> [TASK GOAL]
Pick the lines holding the string "files" out of the records and copy them.

> [DATA SUPPLIED]
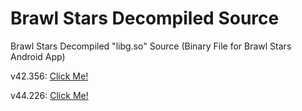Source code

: # Brawl Stars Decompiled Source

Brawl Stars Decompiled "libg.so" Source (Binary File for Brawl Stars Android App)

v42.356: [Click Me!](https://drive.google.com/file/d/1pdSDmx1uGX1GHzhfsG5s1Oa9YgGFVoAY/view?usp=sharing)

v44.226: [Click Me!](https://drive.google.com/file/d/1ydE_aTxL21HuvPekC5OqEl2XpE_lJWUE/view?usp=sharing)
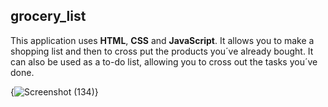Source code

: ## grocery_list
This application uses **HTML**, **CSS** and **JavaScript**. It allows you to make a shopping list and then to cross put the products you´ve already bought. 
It can also be used as a to-do list, allowing you to cross out the tasks you´ve done.

{![Screenshot (134)](https://user-images.githubusercontent.com/61618434/147858508-0daed519-5f8d-4692-a628-1dbbe70e2f5f.png)}
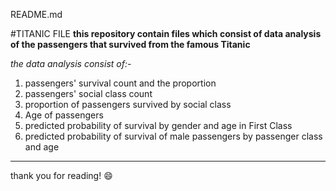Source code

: README.md

#TITANIC FILE
**this repository contain files which consist of data analysis of the passengers that survived from the famous Titanic**

*the data analysis consist of:-*
1. passengers' survival count and the proportion
2. passengers' social class count
3. proportion of passengers survived by social class
4. Age of passengers
5. predicted probability of survival by gender and age in First Class
6. predicted probability of survival of male passengers by passenger class and age

__________________________________________________________________________________________

thank you for reading! :smile:
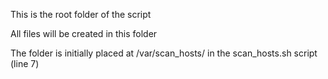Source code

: This is the root folder of the script

All files will be created in this folder

The folder is initially placed at /var/scan_hosts/ in the scan_hosts.sh script (line 7)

> [ANSWER AREA]
**this repository contain files which consist of data analysis of the passengers that survived from the famous Titanic**
All files will be created in this folder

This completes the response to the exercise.